On January 1, 1934, the law for the prevention of hereditary offspring (GezVeN) of July 14, 1933 came into force. In the National Socialist German Reich it served the so-called racial hygiene.

In 1934, as in the Eichberg asylum, an operations department was set up under the direction of Wilhelm Stemmler after approval by the Ministry of the Interior. From December 1934 on, patients from the four state hospitals (Eichberg, Weilmünster, Hadamar and Herborn) and other institutions were subjected to forced sterilization in Herborn. The associated operations took place particularly frequently in Herborn. On the one hand, this is due to the geographical location of Herborn, since Herborn could be reached more cheaply from Hadamar and Weilmünster than the Eichberg institution. On the other hand, there were significantly more rooms available in Herborn for the follow-up treatment of the injured people. Forced sterilized women in particular had to stay in Herborn for a few weeks to heal wounds. In order to cope with the mass of forced sterilizations, additional ward staff were hired especially for the sterilization department in the course of 1934.

The department existed until August 1939. A total of 1188 people in Herborn were harmed by forced sterilization.
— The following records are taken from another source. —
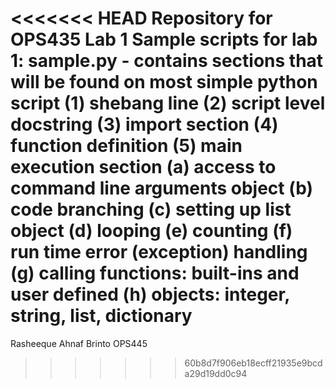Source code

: <<<<<<< HEAD
Repository for OPS435 Lab 1 Sample scripts for lab 1: sample.py - contains sections that will be found on most simple python script (1) shebang line (2) script level docstring (3) import section (4) function definition (5) main execution section (a) access to command line arguments object (b) code branching (c) setting up list object (d) looping (e) counting (f) run time error (exception) handling (g) calling functions: built-ins and user defined (h) objects: integer, string, list, dictionary
=======
Rasheeque Ahnaf Brinto
OPS445
>>>>>>> 60b8d7f906eb18ecff21935e9bcda29d19dd0c94
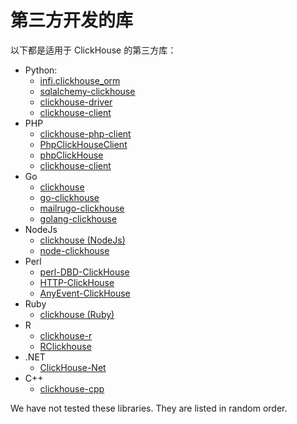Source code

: # 第三方开发的库

以下都是适用于 ClickHouse 的第三方库：

- Python:
   - [infi.clickhouse_orm](https://github.com/Infinidat/infi.clickhouse_orm)
   - [sqlalchemy-clickhouse](https://github.com/cloudflare/sqlalchemy-clickhouse)
   - [clickhouse-driver](https://github.com/mymarilyn/clickhouse-driver)
   - [clickhouse-client](https://github.com/yurial/clickhouse-client)
- PHP
   - [clickhouse-php-client](https://github.com/8bitov/clickhouse-php-client)
   - [PhpClickHouseClient](https://github.com/SevaCode/PhpClickHouseClient)
   - [phpClickHouse](https://github.com/smi2/phpClickHouse)
   - [clickhouse-client](https://github.com/bozerkins/clickhouse-client)
- Go
   - [clickhouse](https://github.com/kshvakov/clickhouse/)
   - [go-clickhouse](https://github.com/roistat/go-clickhouse)
   - [mailrugo-clickhouse](https://github.com/mailru/go-clickhouse)
   - [golang-clickhouse](https://github.com/leprosus/golang-clickhouse)
- NodeJs
   - [clickhouse (NodeJs)](https://github.com/TimonKK/clickhouse)
   - [node-clickhouse](https://github.com/apla/node-clickhouse)
- Perl
   - [perl-DBD-ClickHouse](https://github.com/elcamlost/perl-DBD-ClickHouse)
   - [HTTP-ClickHouse](https://metacpan.org/release/HTTP-ClickHouse)
   - [AnyEvent-ClickHouse](https://metacpan.org/release/AnyEvent-ClickHouse)
- Ruby
   - [clickhouse (Ruby)](https://github.com/archan937/clickhouse)
- R
   - [clickhouse-r](https://github.com/hannesmuehleisen/clickhouse-r)
   - [RClickhouse](https://github.com/IMSMWU/RClickhouse)
- .NET
   - [ClickHouse-Net](https://github.com/killwort/ClickHouse-Net)
- C++
   - [clickhouse-cpp](https://github.com/artpaul/clickhouse-cpp/)

We have not tested these libraries. They are listed in random order.

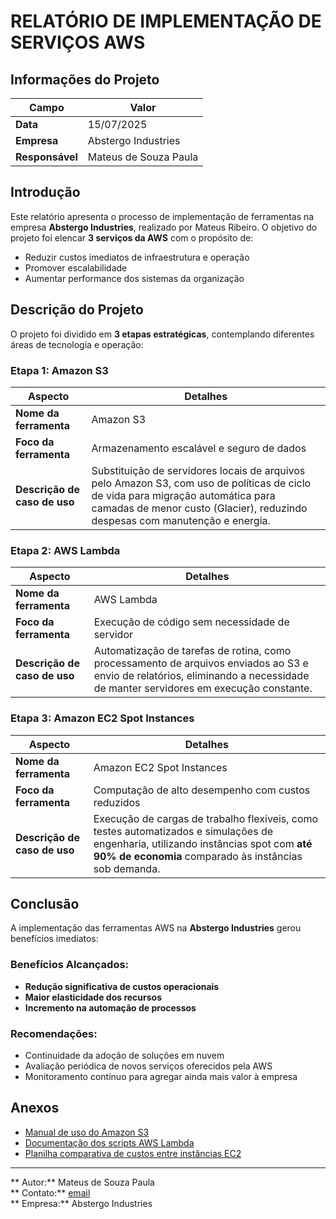 # RELATÓRIO DE IMPLEMENTAÇÃO DE SERVIÇOS AWS

## Informações do Projeto

| Campo | Valor |
|-------|-------|
|**Data** | 15/07/2025 |
|**Empresa** | Abstergo Industries |
|**Responsável** | Mateus de Souza Paula |

## Introdução

Este relatório apresenta o processo de implementação de ferramentas na empresa **Abstergo Industries**, realizado por Mateus Ribeiro. O objetivo do projeto foi elencar **3 serviços da AWS** com o propósito de:

-  Reduzir custos imediatos de infraestrutura e operação
-  Promover escalabilidade
-  Aumentar performance dos sistemas da organização

## Descrição do Projeto

O projeto foi dividido em **3 etapas estratégicas**, contemplando diferentes áreas de tecnologia e operação:

### Etapa 1: Amazon S3

| Aspecto | Detalhes |
|---------|----------|
| **Nome da ferramenta** | Amazon S3 |
| **Foco da ferramenta** | Armazenamento escalável e seguro de dados |
| **Descrição de caso de uso** | Substituição de servidores locais de arquivos pelo Amazon S3, com uso de políticas de ciclo de vida para migração automática para camadas de menor custo (Glacier), reduzindo despesas com manutenção e energia. |

### Etapa 2: AWS Lambda

| Aspecto | Detalhes |
|---------|----------|
| **Nome da ferramenta** | AWS Lambda |
| **Foco da ferramenta** | Execução de código sem necessidade de servidor |
| **Descrição de caso de uso** | Automatização de tarefas de rotina, como processamento de arquivos enviados ao S3 e envio de relatórios, eliminando a necessidade de manter servidores em execução constante. |

### Etapa 3: Amazon EC2 Spot Instances

| Aspecto | Detalhes |
|---------|----------|
| **Nome da ferramenta** | Amazon EC2 Spot Instances |
| **Foco da ferramenta** | Computação de alto desempenho com custos reduzidos |
| **Descrição de caso de uso** | Execução de cargas de trabalho flexíveis, como testes automatizados e simulações de engenharia, utilizando instâncias spot com **até 90% de economia** comparado às instâncias sob demanda. |

## Conclusão

A implementação das ferramentas AWS na **Abstergo Industries** gerou benefícios imediatos:

### Benefícios Alcançados:
-  **Redução significativa de custos operacionais**
-  **Maior elasticidade dos recursos**
-  **Incremento na automação de processos**

### Recomendações:
-  Continuidade da adoção de soluções em nuvem
-  Avaliação periódica de novos serviços oferecidos pela AWS
-  Monitoramento contínuo para agregar ainda mais valor à empresa

## Anexos

-  [Manual de uso do Amazon S3](docs/manual-s3.pdf)
-  [Documentação dos scripts AWS Lambda](docs/lambda-scripts.md)
-  [Planilha comparativa de custos entre instâncias EC2](docs/comparativo-custos.xlsx)

---

** Autor:** Mateus de Souza Paula  
** Contato:** [email](mailto:matteus1907@hotmail.com)  
** Empresa:** Abstergo Industries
Stemmler left the institution; he had been called up for the armed forces .

Intermediate establishment

Gekrat bus

At the end of 1939, various sanatoriums and nursing homes were converted into killing centers as part of the T-4 campaign . There, people referred to as "useless eaters" in Nazi jargon were exterminated en masse through gassing, among other things . The facility in Herborn was an intermediate facility of the Hadamar killing facility, as were the facilities in Andernach , Eichberg , Scheuert , Idstein ( Kalmenhof ) and Weilmünster . Killings were carried out in Hadamar from January 1941. The function of the intermediate facilities was the "interim storage" of the transports destined for Hadamar. This means that it should be ensured that only as many victims were brought in as could be murdered immediately afterwards.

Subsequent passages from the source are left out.